You may not know this about me but I’m a really friendly guy. I might not always wear a smile on my face but I like to smile when I pass people in the hall at work, in the supermarket; pretty much any time or setting I do my best to portray a happy disposition.
And I get angry when people don’t reciprocate. And then I get nasty…In my head because I still dont’ want to offend you by saying what’s really on my mind. At least that happens most of the time. Sometimes I just can’t help myself.
It’s like, “Hey lady, I just wasted a smile on you. What can you give me in return?”
Of course soon after I think the world owes me a warm and fuzzy (not figuratively of course because that would be incredibly uncomfortable and gross), I catch myself and step back long enough to realize that I’m being stupid. Because really, I’m not the type who goes out of my way to help someone so that I can get something in return, so why should I expect everyone to smile when I smile at them?

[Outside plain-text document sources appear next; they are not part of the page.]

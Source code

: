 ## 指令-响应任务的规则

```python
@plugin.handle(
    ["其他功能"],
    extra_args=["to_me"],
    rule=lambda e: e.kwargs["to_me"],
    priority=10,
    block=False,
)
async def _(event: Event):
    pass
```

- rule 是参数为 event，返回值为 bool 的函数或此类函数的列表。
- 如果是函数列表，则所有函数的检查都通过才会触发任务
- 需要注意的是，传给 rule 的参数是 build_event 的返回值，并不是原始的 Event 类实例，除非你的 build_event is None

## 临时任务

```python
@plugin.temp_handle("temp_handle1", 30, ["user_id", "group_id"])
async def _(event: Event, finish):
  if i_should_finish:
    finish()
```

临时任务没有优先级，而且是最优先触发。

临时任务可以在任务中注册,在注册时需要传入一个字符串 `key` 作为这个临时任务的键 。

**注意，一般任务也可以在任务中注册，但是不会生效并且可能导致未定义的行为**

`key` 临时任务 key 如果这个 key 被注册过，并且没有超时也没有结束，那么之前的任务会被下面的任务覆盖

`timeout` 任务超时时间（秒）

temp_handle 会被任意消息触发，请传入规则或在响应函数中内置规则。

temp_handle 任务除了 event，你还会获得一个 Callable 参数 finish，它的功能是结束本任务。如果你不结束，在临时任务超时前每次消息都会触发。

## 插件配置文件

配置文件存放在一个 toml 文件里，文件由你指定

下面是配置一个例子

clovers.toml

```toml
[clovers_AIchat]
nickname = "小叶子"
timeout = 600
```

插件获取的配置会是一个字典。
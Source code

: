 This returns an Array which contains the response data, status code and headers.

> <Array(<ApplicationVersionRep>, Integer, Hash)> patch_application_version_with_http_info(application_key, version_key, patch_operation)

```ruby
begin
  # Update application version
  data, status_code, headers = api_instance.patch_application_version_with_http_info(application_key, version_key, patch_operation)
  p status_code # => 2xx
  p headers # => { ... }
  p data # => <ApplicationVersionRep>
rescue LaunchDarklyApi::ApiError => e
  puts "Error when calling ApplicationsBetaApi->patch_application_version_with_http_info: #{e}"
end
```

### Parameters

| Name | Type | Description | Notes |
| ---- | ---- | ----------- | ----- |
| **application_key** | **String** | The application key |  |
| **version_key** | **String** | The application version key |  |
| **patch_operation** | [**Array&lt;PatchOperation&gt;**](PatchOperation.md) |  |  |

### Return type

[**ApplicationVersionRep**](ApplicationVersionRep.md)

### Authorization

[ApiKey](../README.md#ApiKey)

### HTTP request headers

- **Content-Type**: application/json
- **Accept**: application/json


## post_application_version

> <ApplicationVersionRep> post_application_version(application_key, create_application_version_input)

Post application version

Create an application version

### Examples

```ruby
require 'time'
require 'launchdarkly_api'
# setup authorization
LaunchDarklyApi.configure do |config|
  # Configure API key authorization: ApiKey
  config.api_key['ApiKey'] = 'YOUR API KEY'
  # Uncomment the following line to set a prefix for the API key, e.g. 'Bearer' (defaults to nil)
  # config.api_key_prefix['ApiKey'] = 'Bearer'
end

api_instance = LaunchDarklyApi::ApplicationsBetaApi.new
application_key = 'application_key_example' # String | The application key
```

Some people like when I smile. Other’s think I’m weird. I’ve also learned that its not healthy to smile at kids on the playground because mom’s have 911 programmed on speed-dial in their cell phones in case strange men like me smile at their kids. Men think its especially awkward when I smile at them. I don’t have to explain why.
I get the same reaction when I open the door for someone. Once I opened the door for a woman at the store and she told me she could open the door herself. My first thought was, “How about I let you walk through half way and let me slam your head between the doorjamb and the door and you can tell me how to open it?” But common sense prevailed, I smiled and walked away.
We were at a family gathering in Lava Hot Springs recently and I put out my hand to help a lady navigate down a slippery slope. She stared at my hand like it was diseased (maybe it was) and proceeded to sit down on the dirt and slide down on her butt. Sad for me (and her butt) and for being neighborly.
Someone once said that “chivalry is dead.” I never understood that when I was a kid and now that I’m older, I understand it completely. The world is so suspicious of our collective and individual motivations. We live in a world where we are quick to judge the motives of others. We often ask the question, “Why are you doing this,” when someone does a good deed and sadly we’ve been conditioned to think these things because there are people out there who do things with undertones.
My parents taught me right. We treat females like ladies (even when they refuse to be treated like one), we serve and help the elderly; we seek out those in need and we share one another’s burdens. That’s what our parents insisted on in our home and it is what I strive to do daily.